> [Supplied data]
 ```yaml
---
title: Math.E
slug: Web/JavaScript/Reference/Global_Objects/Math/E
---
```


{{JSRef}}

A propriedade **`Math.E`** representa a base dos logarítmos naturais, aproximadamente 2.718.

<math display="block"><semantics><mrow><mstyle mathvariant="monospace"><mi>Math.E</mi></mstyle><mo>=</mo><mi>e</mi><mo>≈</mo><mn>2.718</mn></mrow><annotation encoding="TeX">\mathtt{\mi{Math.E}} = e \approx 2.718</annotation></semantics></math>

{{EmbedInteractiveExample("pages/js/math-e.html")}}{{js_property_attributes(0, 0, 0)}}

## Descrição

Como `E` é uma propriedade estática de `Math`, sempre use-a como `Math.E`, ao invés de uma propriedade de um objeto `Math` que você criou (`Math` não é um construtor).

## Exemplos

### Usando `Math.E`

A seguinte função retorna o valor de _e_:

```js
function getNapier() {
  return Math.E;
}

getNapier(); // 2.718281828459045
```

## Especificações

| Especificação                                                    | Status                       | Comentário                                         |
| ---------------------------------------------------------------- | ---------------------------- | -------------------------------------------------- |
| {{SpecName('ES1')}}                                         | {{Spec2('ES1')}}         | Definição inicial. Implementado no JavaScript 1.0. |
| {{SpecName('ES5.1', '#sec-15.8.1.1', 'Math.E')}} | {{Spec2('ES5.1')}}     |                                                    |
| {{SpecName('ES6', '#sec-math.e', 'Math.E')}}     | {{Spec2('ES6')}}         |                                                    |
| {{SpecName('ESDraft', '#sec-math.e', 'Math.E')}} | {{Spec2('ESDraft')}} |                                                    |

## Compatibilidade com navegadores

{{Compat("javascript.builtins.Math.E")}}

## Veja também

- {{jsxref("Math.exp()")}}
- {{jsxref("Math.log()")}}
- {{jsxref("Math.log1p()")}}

> [The task] Every line of the data above belongs in the answer, unchanged.

> [Exercise output]
 ```yaml
---
title: Math.E
slug: Web/JavaScript/Reference/Global_Objects/Math/E
---
```


{{JSRef}}

A propriedade **`Math.E`** representa a base dos logarítmos naturais, aproximadamente 2.718.

<math display="block"><semantics><mrow><mstyle mathvariant="monospace"><mi>Math.E</mi></mstyle><mo>=</mo><mi>e</mi><mo>≈</mo><mn>2.718</mn></mrow><annotation encoding="TeX">\mathtt{\mi{Math.E}} = e \approx 2.718</annotation></semantics></math>

{{EmbedInteractiveExample("pages/js/math-e.html")}}{{js_property_attributes(0, 0, 0)}}

## Descrição

Como `E` é uma propriedade estática de `Math`, sempre use-a como `Math.E`, ao invés de uma propriedade de um objeto `Math` que você criou (`Math` não é um construtor).

## Exemplos

### Usando `Math.E`

A seguinte função retorna o valor de _e_:

```js
function getNapier() {
  return Math.E;
}

getNapier(); // 2.718281828459045
```

## Especificações

| Especificação                                                    | Status                       | Comentário                                         |
| ---------------------------------------------------------------- | ---------------------------- | -------------------------------------------------- |
| {{SpecName('ES1')}}                                         | {{Spec2('ES1')}}         | Definição inicial. Implementado no JavaScript 1.0. |
| {{SpecName('ES5.1', '#sec-15.8.1.1', 'Math.E')}} | {{Spec2('ES5.1')}}     |                                                    |
| {{SpecName('ES6', '#sec-math.e', 'Math.E')}}     | {{Spec2('ES6')}}         |                                                    |
| {{SpecName('ESDraft', '#sec-math.e', 'Math.E')}} | {{Spec2('ESDraft')}} |                                                    |

## Compatibilidade com navegadores

{{Compat("javascript.builtins.Math.E")}}

## Veja também

- {{jsxref("Math.exp()")}}
- {{jsxref("Math.log()")}}
- {{jsxref("Math.log1p()")}}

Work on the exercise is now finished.